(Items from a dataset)
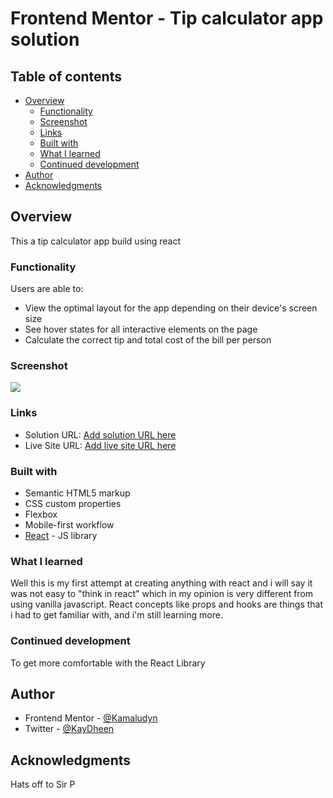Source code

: # Frontend Mentor - Tip calculator app solution

## Table of contents

- [Overview](#overview)
  - [Functionality](#the-challenge)
  - [Screenshot](#screenshot)
  - [Links](#links)
  - [Built with](#built-with)
  - [What I learned](#what-i-learned)
  - [Continued development](#continued-development)
- [Author](#author)
- [Acknowledgments](#acknowledgments)

## Overview

This a tip calculator app build using react

### Functionality

Users are able to:

- View the optimal layout for the app depending on their device's screen size
- See hover states for all interactive elements on the page
- Calculate the correct tip and total cost of the bill per person

### Screenshot

![](./screenshot\screenshot\preview.png)

### Links

- Solution URL: [Add solution URL here](https://your-solution-url.com)
- Live Site URL: [Add live site URL here](https://your-live-site-url.com)

### Built with

- Semantic HTML5 markup
- CSS custom properties
- Flexbox
- Mobile-first workflow
- [React](https://reactjs.org/) - JS library

### What I learned

Well this is my first attempt at creating anything with react and i will say it was not easy to "think in react" which in my opinion is very different from using vanilla javascript. React concepts like props and hooks are things that i had to get familiar with, and i'm still learning more.

### Continued development

To get more comfortable with the React Library

## Author

- Frontend Mentor - [@Kamaludyn](https://www.frontendmentor.io/profile/Kamaludyn)
- Twitter - [@KayDheen](https://www.twitter.com/KayDheen)

## Acknowledgments

Hats off to Sir P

**About this exercise:** Starting with the first line of the records above and stopping after the line containing "- [What I learned](#what-i-learned)", repeat every line exactly and leave out the pictures.

**Expected output:**
Source code

: # Frontend Mentor - Tip calculator app solution

## Table of contents

- [Overview](#overview)
  - [Functionality](#the-challenge)
  - [Screenshot](#screenshot)
  - [Links](#links)
  - [Built with](#built-with)
  - [What I learned](#what-i-learned)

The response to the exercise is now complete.